When it comes to data sharing, agencies are facing many challenges, especially when it comes to validation. But federated AI is creating solutions for validating information. Matt Langan, Government Technology Insider’s podcast host, discussed the challenges agencies are facing with data sharing and how AI solutions can help with Kal Voruganti, Senior Fellow and Vice President at Equinix, and Scott Andersen, Distinguished Solution Architect at Verizon.
No time to read this article? You can listen to the podcast of this conversation here.
Matt Langan (ML): What are some of the challenges that federal government agencies are facing with respect to data sharing?
Scott Andersen (SA): The sad reality of data you know is “is it reusable?” One of the things that I’ve been doing for many years throughout my IT careers is trying to convince people to share information. I run into people that believe job security is a locked PDF file. You ask me a question, I write down the answer to that question, and instead of saying that here’s the answer, I send you a locked PDF file. When I send you a locked PDF file, I’m saying that my information is critical, but also that my information is my career and my value to the organization. That’s one of the huge challenges that organizations face.

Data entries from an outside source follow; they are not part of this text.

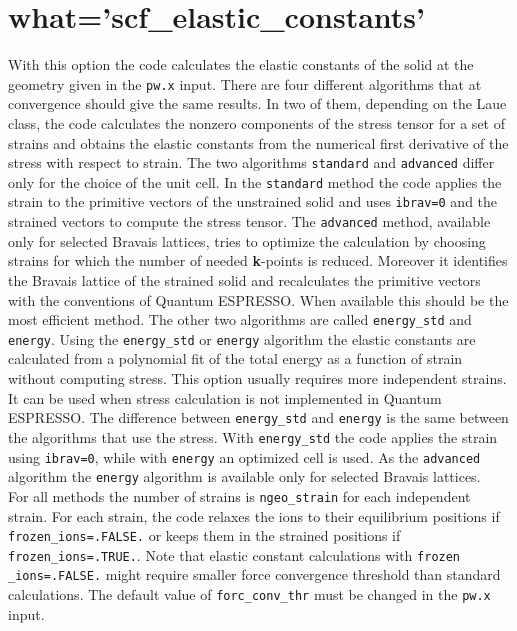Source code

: \documentclass[12pt,a4paper,twoside]{report}
\def\qe{{\sc Quantum ESPRESSO}}
\begin{document}
\newpage
{\color{coral}\section{what='scf\_elastic\_constants'}}
\color{black}
With this option the code calculates the elastic constants of the solid
at the geometry given in the \texttt{pw.x} input. 
There are four different algorithms that at convergence should give the
same results. In two of them, depending on the Laue class, the code 
calculates the nonzero components of the stress tensor for a set of strains
and obtains the elastic constants from the numerical first derivative
of the stress with respect to strain.
The two algorithms \texttt{standard} and \texttt{advanced} differ
only for the choice of the unit cell. In the \texttt{standard} method the
code applies the strain to the primitive vectors of the unstrained solid
and uses \texttt{ibrav=0} and the strained vectors to compute the stress
tensor.
The \texttt{advanced} method, available only for selected Bravais lattices, 
tries to optimize the calculation by choosing strains for which the number
of needed {\bf k}-points is reduced. Moreover it identifies the 
Bravais lattice of the strained solid and recalculates the primitive
vectors with the conventions of \qe. When available this should be the
most efficient method.
The other two algorithms are called \texttt{energy\_std} and \texttt{energy}.
Using the \texttt{energy\_std} or \texttt{energy} algorithm the elastic 
constants are calculated 
from a polynomial fit of the total energy as a function of strain 
without computing stress. This option usually requires more independent 
strains. It can be used when stress calculation is not implemented in \qe.
The difference between \texttt{energy\_std} and \texttt{energy} is 
the same between the algorithms that use the stress. With
\texttt{energy\_std} the code applies the strain using \texttt{ibrav=0},
while with \texttt{energy} an optimized cell is used. As the
\texttt{advanced} algorithm the \texttt{energy} algorithm is available
only for selected Bravais lattices.\\
For all methods the number of strains is \texttt{ngeo\_strain}
for each independent strain. 
For each strain, the code relaxes the ions to their equilibrium 
positions if \texttt{frozen\_ions=.FALSE.} or keeps them
in the strained positions if \texttt{frozen\_ions=.TRUE.}. 
Note that elastic constant calculations with \texttt{frozen}
\texttt{\_ions=.FALSE.}
might require smaller force convergence threshold than standard calculations. 
The default value of \texttt{forc\_conv\_thr} must be changed in the 
\texttt{pw.x} input.
\end{document}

The biggest problem is that it’s hard to share information. For example, when we think about information in particular about the COVID-19 vaccine, there’s a lot of data about that vaccine and they’re still collecting data at a massive rate. Let’s say five years from now, there’s a new problem in the world and you think the answer to that problem lies somewhere in the research done for the COVID-19 vaccination. If you don’t work for Pfizer, Moderna, or any of those big companies, you’re not going to get that information, however, you’re going to get some of the information that’s presented to the CDC but not all of it. The reason for that remains with the concept of my knowledge, my value, and my contribution to the company is why I get a paycheck, because I have that information and no one else.
Kal Voruganti (KV): When you get data, make sure you have authoritative information. It’s almost like a Carfax for data or AI models. When you want to buy a secondhand car, and the Carfax report has all of the information about past accidents, what work has been done on the car, etc. Agencies need something similar in the case of data, or any AI models that are being acquired from external sources. It’s important to know who built this model, what data was used, etc.
The second big issue is the lack of good templates for governance for sharing of data between consultants. In other words, organizations want to share data, but how do you figure out how you compensate somebody who’s bringing in a certain type of data? How do you penalize a bad actor whose data quality has suddenly gone down? The whole notion of governing and deciding what to do in respect to good and bad actors with respect to sharing data is another major issue that people are facing right now.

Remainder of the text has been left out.